Form 8-K

 

UNITED STATES
SECURITIES AND EXCHANGE COMMISSION
Washington, D.C. 20549

 

FORM 8-K

CURRENT REPORT
PURSUANT TO SECTION 13 OR 15(d) OF THE
SECURITIES EXCHANGE ACT OF 1934

Date of Report

May 4, 2005

Date of earliest event reported

May 1, 2005

THE NEIMAN MARCUS GROUP, INC.

(Exact name of registrant as specified in its charter)

 

Delaware

   

0-19659

   

95-4119509

(State or other jurisdiction
of incorporation)

 

(Commission File
Number)

 

(IRS Employer
Identification No.)

One Marcus Square

   

1618 Main Street, Dallas, Texas

                

75201

(Address of principal executive offices)

 

(Zip Code)

Registrant's telephone number, including area code

(214) 741-6911

Check the appropriate box below if the Form 8-K filing is intended to simultaneously satisfy the filing obligation of the registrant under any of the following provisions:

[   ]

Written communications pursuant to Rule 425 under the Securities Act (17 CFR 230.425

[ X ]

Soliciting material pursuant to Rule 14a-12 under the Exchange Act (17 CFR 240.14a-12)

   

[   ]

Pre-commencement communications pursuant to Rule 14d-2(b) under the Exchange Act (17 CFR 240.14d-2(b))

   

[   ]

Pre-commencement communications pursuant to Rule 13e-4(c) under the Exchange Act (17CFR 240.13e-4(c))

 

 

Item 1.01 Entry into a Material Definitive Agreement.

The Merger Agreement

The Neiman Marcus Group, Inc. (the "Company") announced that it had entered into an Agreement and Plan of Merger, dated as of May 1, 2005 (the "Merger Agreement"), with Newton Acquisition, Inc. ("Parent") and Newton Acquisition Merger Sub, Inc. ("Merger Sub"). Parent and Merger Sub are entities directly and indirectly owned by an investment group consisting of Texas Pacific Group and Warburg Pincus.

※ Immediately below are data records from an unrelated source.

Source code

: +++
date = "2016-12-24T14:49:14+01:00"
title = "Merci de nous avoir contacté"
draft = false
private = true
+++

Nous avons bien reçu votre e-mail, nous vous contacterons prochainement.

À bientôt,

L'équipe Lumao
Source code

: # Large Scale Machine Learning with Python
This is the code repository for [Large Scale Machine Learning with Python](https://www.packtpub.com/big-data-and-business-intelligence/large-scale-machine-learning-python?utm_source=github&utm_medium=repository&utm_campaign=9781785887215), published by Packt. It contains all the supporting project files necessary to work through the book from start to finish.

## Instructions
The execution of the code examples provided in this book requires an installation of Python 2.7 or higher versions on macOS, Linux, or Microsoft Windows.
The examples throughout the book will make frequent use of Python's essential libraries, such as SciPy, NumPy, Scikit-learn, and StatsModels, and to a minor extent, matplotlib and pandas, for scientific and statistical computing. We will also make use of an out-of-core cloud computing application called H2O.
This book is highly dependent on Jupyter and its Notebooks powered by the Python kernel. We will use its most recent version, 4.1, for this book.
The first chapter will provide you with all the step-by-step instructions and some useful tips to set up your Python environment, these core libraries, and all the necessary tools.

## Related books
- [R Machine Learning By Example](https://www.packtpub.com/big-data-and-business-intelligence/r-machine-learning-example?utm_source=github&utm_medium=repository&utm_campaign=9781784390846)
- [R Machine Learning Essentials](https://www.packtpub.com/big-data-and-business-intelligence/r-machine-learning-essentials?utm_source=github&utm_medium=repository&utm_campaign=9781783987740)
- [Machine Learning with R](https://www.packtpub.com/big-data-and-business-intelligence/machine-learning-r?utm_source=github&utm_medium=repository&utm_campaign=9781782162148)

The Merger Agreement contemplates that Merger Sub will be merged with and into the Company (the "Merger") and each outstanding share of Class A common stock and Class B common stock of the Company will be converted in the Merger into the right to receive $100 per share in cash, without interest.

The Company has made customary representations and warranties and covenants in the Merger Agreement, including among others (i) not to (A) solicit proposals relating to alternative business combination transactions or (B) subject to certain limited exceptions to permit the board of directors to comply with their fiduciary duties, enter into discussion concerning or provide confidential information in connection with alternative business combination transactions, and (ii) subject to certain limited exceptions to permit the board of directors to comply with their fiduciary duties, for the Company's board of directors to recommend that the Company's stockholders adopt the Merger Agreement and thereby approve the Merger. The operating covenants in the Merger Agreement also provide, among other things and subject to certain exceptions, that without Parent's prior consent (i) the Company may not declare or pay any dividends other than its regular quarterly cash dividend and (ii) the Company may not enter into a material transaction with respect to its credit card operations unless such transaction (A) would be treated as a sale under generally accepted accounting principles and (B) the aggregate proceeds from such transaction equal or exceed the par value of the credit card receivables.

Consummation of the Merger is subject to various customary conditions, including adoption of the Merger Agreement by the Company's stockholders, the absence of certain legal impediments to consummation of the Merger and the receipt of certain regulatory approvals.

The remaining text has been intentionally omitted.